Information shown

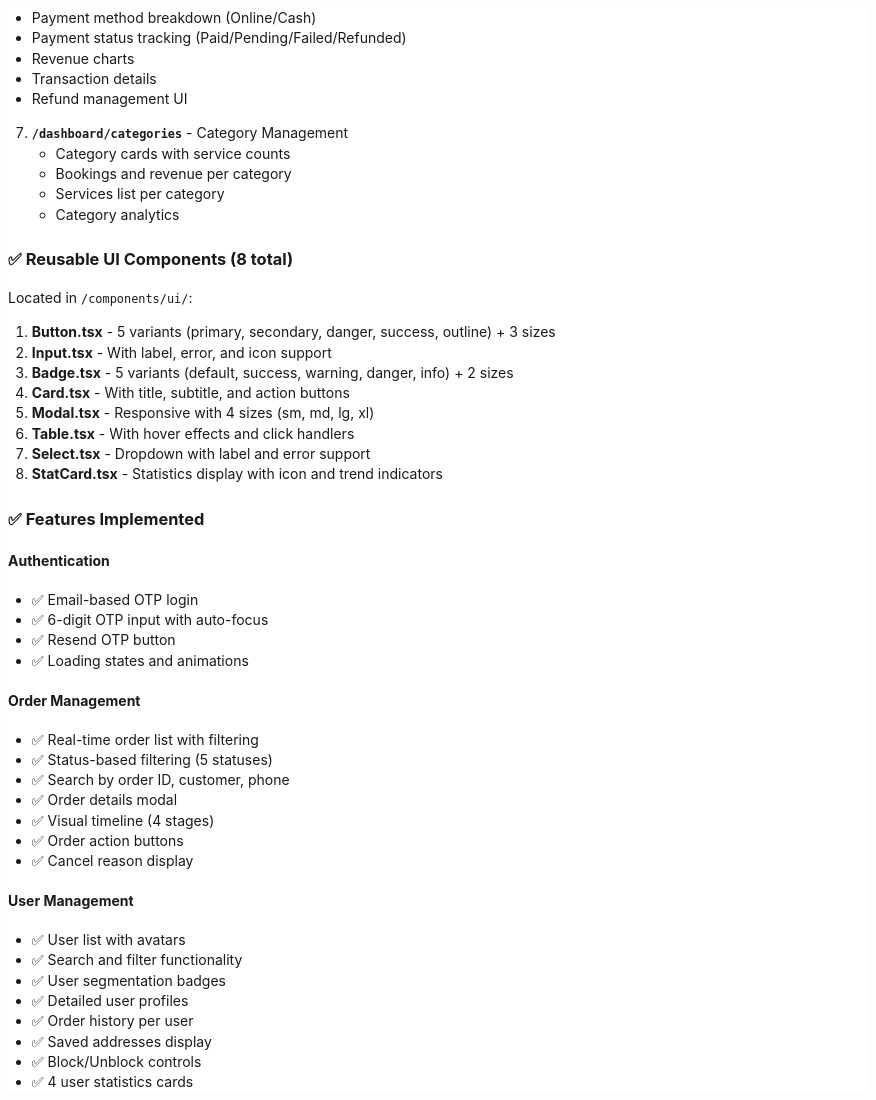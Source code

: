    - Payment method breakdown (Online/Cash)
   - Payment status tracking (Paid/Pending/Failed/Refunded)
   - Revenue charts
   - Transaction details
   - Refund management UI

7. **`/dashboard/categories`** - Category Management
   - Category cards with service counts
   - Bookings and revenue per category
   - Services list per category
   - Category analytics

### ✅ Reusable UI Components (8 total)

Located in `/components/ui/`:

1. **Button.tsx** - 5 variants (primary, secondary, danger, success, outline) + 3 sizes
2. **Input.tsx** - With label, error, and icon support
3. **Badge.tsx** - 5 variants (default, success, warning, danger, info) + 2 sizes
4. **Card.tsx** - With title, subtitle, and action buttons
5. **Modal.tsx** - Responsive with 4 sizes (sm, md, lg, xl)
6. **Table.tsx** - With hover effects and click handlers
7. **Select.tsx** - Dropdown with label and error support
8. **StatCard.tsx** - Statistics display with icon and trend indicators

### ✅ Features Implemented

#### Authentication

- ✅ Email-based OTP login
- ✅ 6-digit OTP input with auto-focus
- ✅ Resend OTP button
- ✅ Loading states and animations

#### Order Management

- ✅ Real-time order list with filtering
- ✅ Status-based filtering (5 statuses)
- ✅ Search by order ID, customer, phone
- ✅ Order details modal
- ✅ Visual timeline (4 stages)
- ✅ Order action buttons
- ✅ Cancel reason display

#### User Management

- ✅ User list with avatars
- ✅ Search and filter functionality
- ✅ User segmentation badges
- ✅ Detailed user profiles
- ✅ Order history per user
- ✅ Saved addresses display
- ✅ Block/Unblock controls
- ✅ 4 user statistics cards
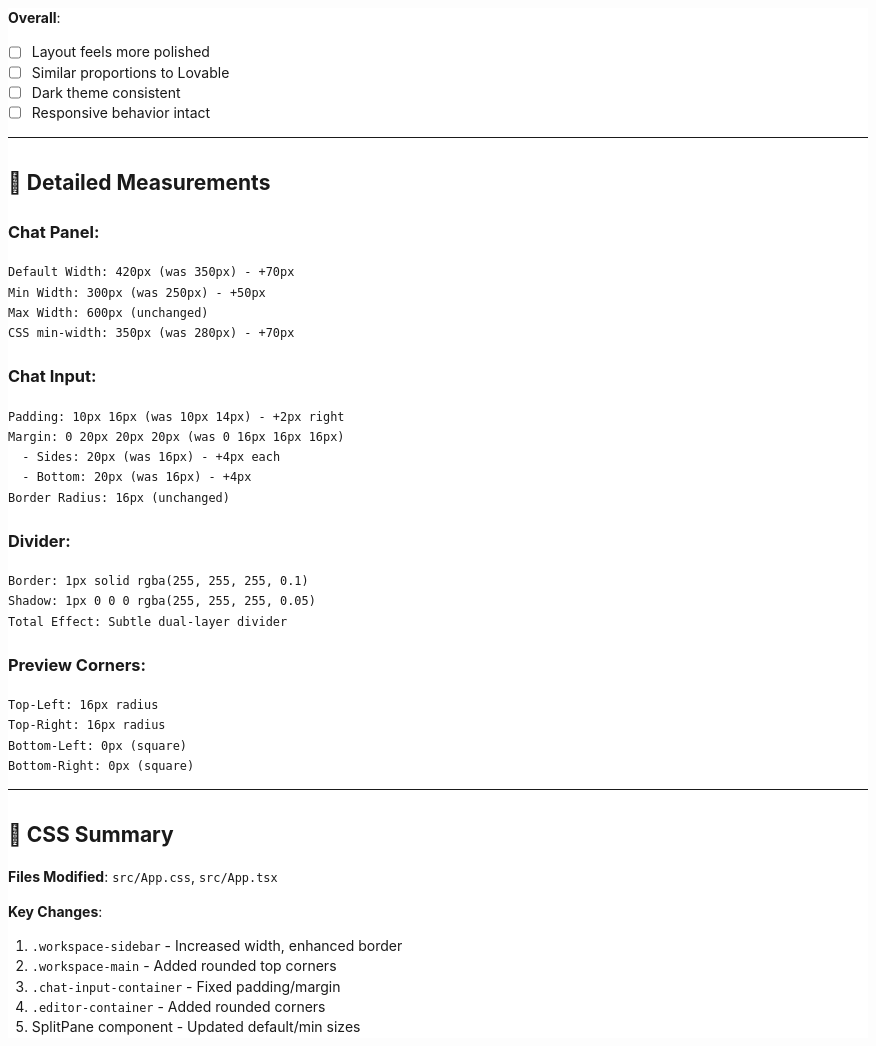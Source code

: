 **Overall**:
- [ ] Layout feels more polished
- [ ] Similar proportions to Lovable
- [ ] Dark theme consistent
- [ ] Responsive behavior intact

---

## 📐 Detailed Measurements

### Chat Panel:
```
Default Width: 420px (was 350px) - +70px
Min Width: 300px (was 250px) - +50px
Max Width: 600px (unchanged)
CSS min-width: 350px (was 280px) - +70px
```

### Chat Input:
```
Padding: 10px 16px (was 10px 14px) - +2px right
Margin: 0 20px 20px 20px (was 0 16px 16px 16px)
  - Sides: 20px (was 16px) - +4px each
  - Bottom: 20px (was 16px) - +4px
Border Radius: 16px (unchanged)
```

### Divider:
```
Border: 1px solid rgba(255, 255, 255, 0.1)
Shadow: 1px 0 0 0 rgba(255, 255, 255, 0.05)
Total Effect: Subtle dual-layer divider
```

### Preview Corners:
```
Top-Left: 16px radius
Top-Right: 16px radius
Bottom-Left: 0px (square)
Bottom-Right: 0px (square)
```

---

## 🎨 CSS Summary

**Files Modified**: `src/App.css`, `src/App.tsx`

**Key Changes**:
1. `.workspace-sidebar` - Increased width, enhanced border
2. `.workspace-main` - Added rounded top corners
3. `.chat-input-container` - Fixed padding/margin
4. `.editor-container` - Added rounded corners
5. SplitPane component - Updated default/min sizes
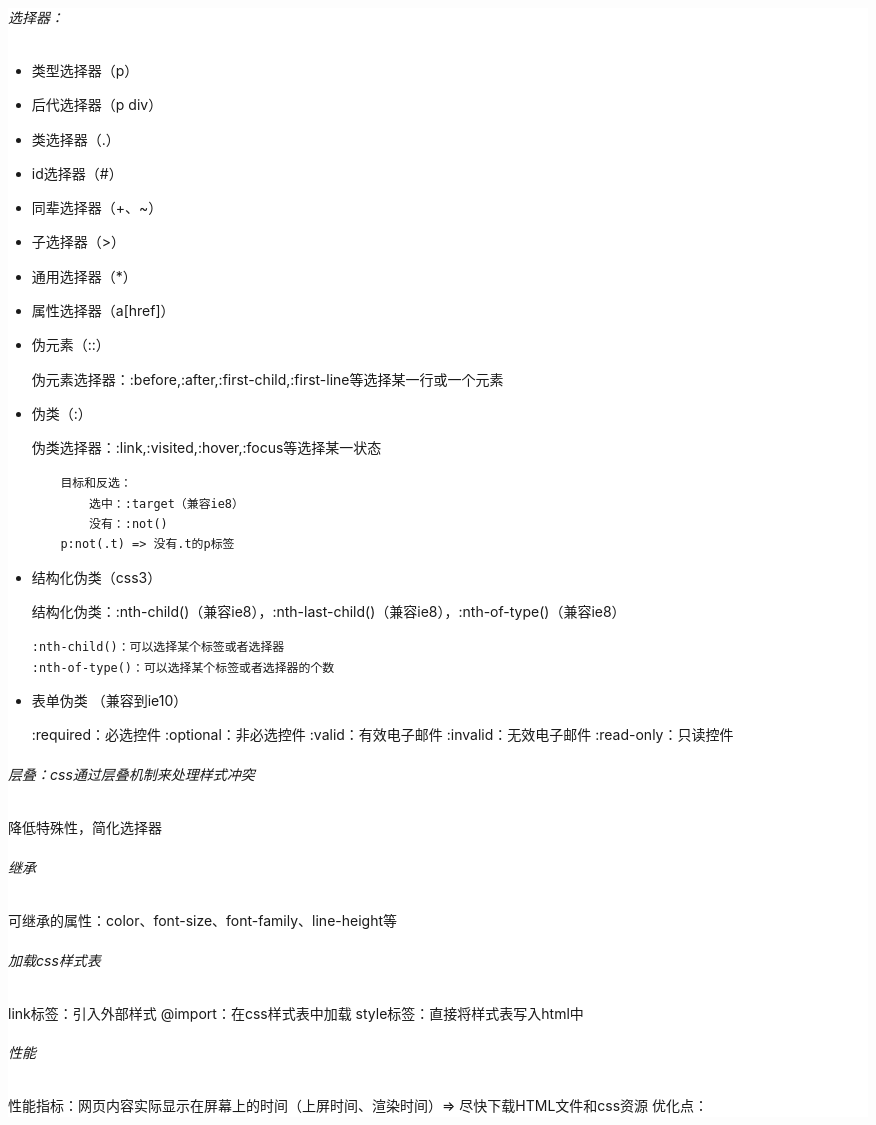 ###### 选择器：

- 类型选择器（p）
- 后代选择器（p div）
- 类选择器（.）
- id选择器（#）
- 同辈选择器（+、~）
- 子选择器（>）
- 通用选择器（*）
- 属性选择器（a[href]）
- 伪元素（::）
    
    伪元素选择器：:before,:after,:first-child,:first-line等选择某一行或一个元素

- 伪类（:）

    伪类选择器：:link,:visited,:hover,:focus等选择某一状态
    
    ```
        目标和反选：
            选中：:target（兼容ie8）
            没有：:not()
        p:not(.t) => 没有.t的p标签
    ```
- 结构化伪类（css3）

    结构化伪类：:nth-child()（兼容ie8），:nth-last-child()（兼容ie8），:nth-of-type()（兼容ie8）
    ```
    :nth-child()：可以选择某个标签或者选择器
    :nth-of-type()：可以选择某个标签或者选择器的个数
    ```
    
- 表单伪类 （兼容到ie10）

    :required：必选控件
    :optional：非必选控件
    :valid：有效电子邮件
    :invalid：无效电子邮件
    :read-only：只读控件
    
###### 层叠：css通过层叠机制来处理样式冲突

   降低特殊性，简化选择器

###### 继承

   可继承的属性：color、font-size、font-family、line-height等
    
###### 加载css样式表

   link标签：引入外部样式
   @import：在css样式表中加载
   style标签：直接将样式表写入html中    

###### 性能

   性能指标：网页内容实际显示在屏幕上的时间（上屏时间、渲染时间）=> 尽快下载HTML文件和css资源
   优化点：
   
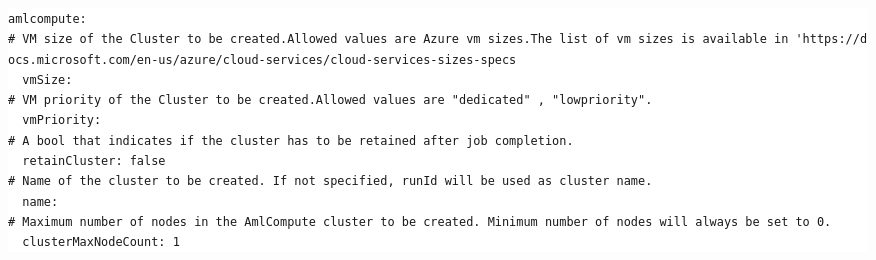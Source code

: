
 ```text
amlcompute:
# VM size of the Cluster to be created.Allowed values are Azure vm sizes.The list of vm sizes is available in 'https://docs.microsoft.com/en-us/azure/cloud-services/cloud-services-sizes-specs
  vmSize:
# VM priority of the Cluster to be created.Allowed values are "dedicated" , "lowpriority".
  vmPriority:
# A bool that indicates if the cluster has to be retained after job completion.
  retainCluster: false
# Name of the cluster to be created. If not specified, runId will be used as cluster name.
  name:
# Maximum number of nodes in the AmlCompute cluster to be created. Minimum number of nodes will always be set to 0.
  clusterMaxNodeCount: 1
```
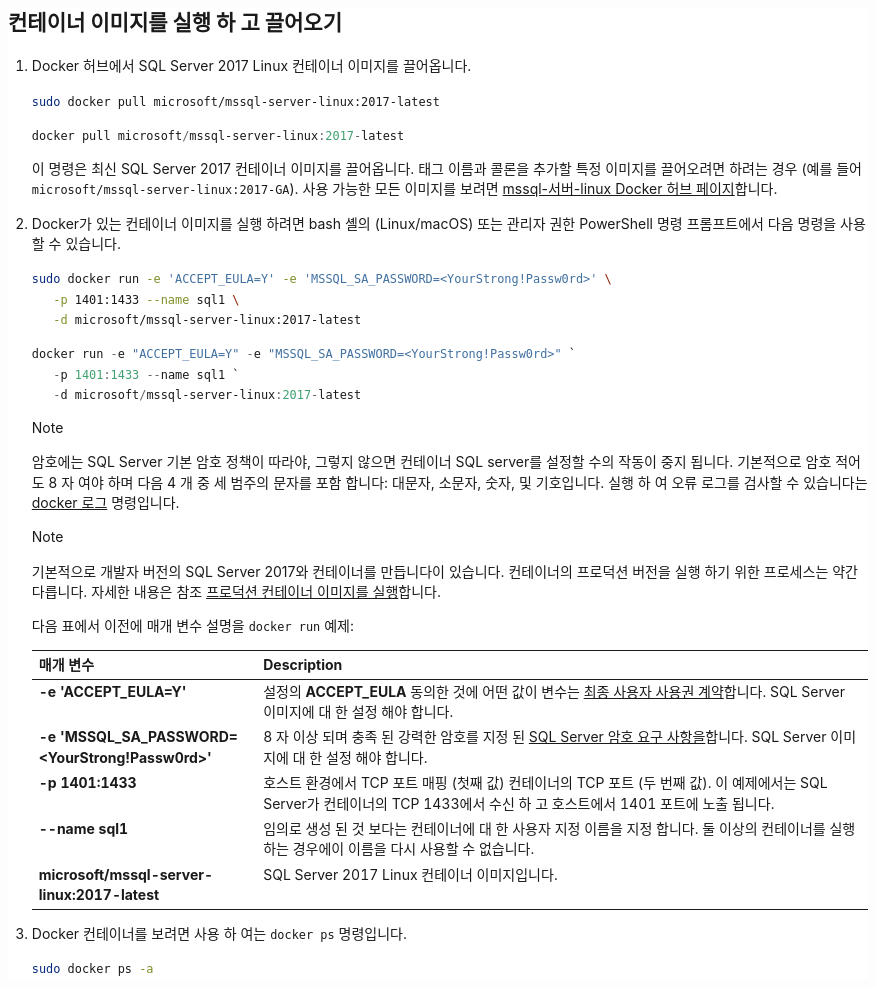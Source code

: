 ## <a name="pull-and-run-the-container-image"></a>컨테이너 이미지를 실행 하 고 끌어오기

1. Docker 허브에서 SQL Server 2017 Linux 컨테이너 이미지를 끌어옵니다.

   ```bash
   sudo docker pull microsoft/mssql-server-linux:2017-latest
   ```

   ```PowerShell
   docker pull microsoft/mssql-server-linux:2017-latest
   ```

   이 명령은 최신 SQL Server 2017 컨테이너 이미지를 끌어옵니다. 태그 이름과 콜론을 추가할 특정 이미지를 끌어오려면 하려는 경우 (예를 들어 `microsoft/mssql-server-linux:2017-GA`). 사용 가능한 모든 이미지를 보려면 [mssql-서버-linux Docker 허브 페이지](https://hub.docker.com/r/microsoft/mssql-server-linux/tags/)합니다.

1. Docker가 있는 컨테이너 이미지를 실행 하려면 bash 셸의 (Linux/macOS) 또는 관리자 권한 PowerShell 명령 프롬프트에서 다음 명령을 사용할 수 있습니다.

   ```bash
   sudo docker run -e 'ACCEPT_EULA=Y' -e 'MSSQL_SA_PASSWORD=<YourStrong!Passw0rd>' \
      -p 1401:1433 --name sql1 \
      -d microsoft/mssql-server-linux:2017-latest
   ```

   ```PowerShell
   docker run -e "ACCEPT_EULA=Y" -e "MSSQL_SA_PASSWORD=<YourStrong!Passw0rd>" `
      -p 1401:1433 --name sql1 `
      -d microsoft/mssql-server-linux:2017-latest
   ```

   > [!NOTE]
   > 암호에는 SQL Server 기본 암호 정책이 따라야, 그렇지 않으면 컨테이너 SQL server를 설정할 수의 작동이 중지 됩니다. 기본적으로 암호 적어도 8 자 여야 하며 다음 4 개 중 세 범주의 문자를 포함 합니다: 대문자, 소문자, 숫자, 및 기호입니다. 실행 하 여 오류 로그를 검사할 수 있습니다는 [docker 로그](https://docs.docker.com/engine/reference/commandline/logs/) 명령입니다.

   > [!NOTE]
   > 기본적으로 개발자 버전의 SQL Server 2017와 컨테이너를 만듭니다이 있습니다. 컨테이너의 프로덕션 버전을 실행 하기 위한 프로세스는 약간 다릅니다. 자세한 내용은 참조 [프로덕션 컨테이너 이미지를 실행](sql-server-linux-configure-docker.md#production)합니다.

   다음 표에서 이전에 매개 변수 설명을 `docker run` 예제:

   | 매개 변수 | Description |
   |-----|-----|
   | **-e 'ACCEPT_EULA=Y'** |  설정의 **ACCEPT_EULA** 동의한 것에 어떤 값이 변수는 [최종 사용자 사용권 계약](http://go.microsoft.com/fwlink/?LinkId=746388)합니다. SQL Server 이미지에 대 한 설정 해야 합니다. |
   | **-e 'MSSQL_SA_PASSWORD=\<YourStrong!Passw0rd\>'** | 8 자 이상 되며 충족 된 강력한 암호를 지정 된 [SQL Server 암호 요구 사항을](../relational-databases/security/password-policy.md)합니다. SQL Server 이미지에 대 한 설정 해야 합니다. |
   | **-p 1401:1433** | 호스트 환경에서 TCP 포트 매핑 (첫째 값) 컨테이너의 TCP 포트 (두 번째 값). 이 예제에서는 SQL Server가 컨테이너의 TCP 1433에서 수신 하 고 호스트에서 1401 포트에 노출 됩니다. |
   | **--name sql1** | 임의로 생성 된 것 보다는 컨테이너에 대 한 사용자 지정 이름을 지정 합니다. 둘 이상의 컨테이너를 실행 하는 경우에이 이름을 다시 사용할 수 없습니다. |
   | **microsoft/mssql-server-linux:2017-latest** | SQL Server 2017 Linux 컨테이너 이미지입니다. |

1. Docker 컨테이너를 보려면 사용 하 여는 `docker ps` 명령입니다.

   ```bash
   sudo docker ps -a
   ```
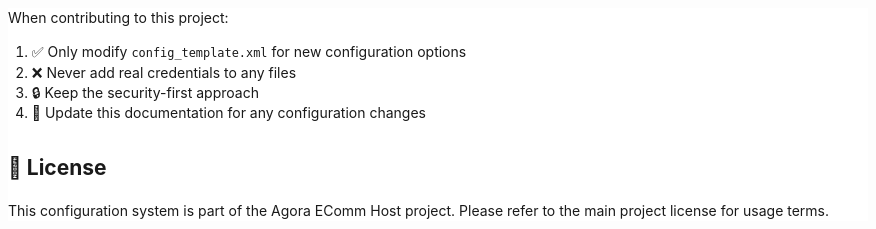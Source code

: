 When contributing to this project:
1. ✅ Only modify `config_template.xml` for new configuration options
2. ❌ Never add real credentials to any files
3. 🔒 Keep the security-first approach
4. 📝 Update this documentation for any configuration changes

## 📄 License

This configuration system is part of the Agora EComm Host project. Please refer to the main project license for usage terms.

Directions
A single number is the whole answer: how many lines in the entries hold the word "rounded".

Exercise answer
2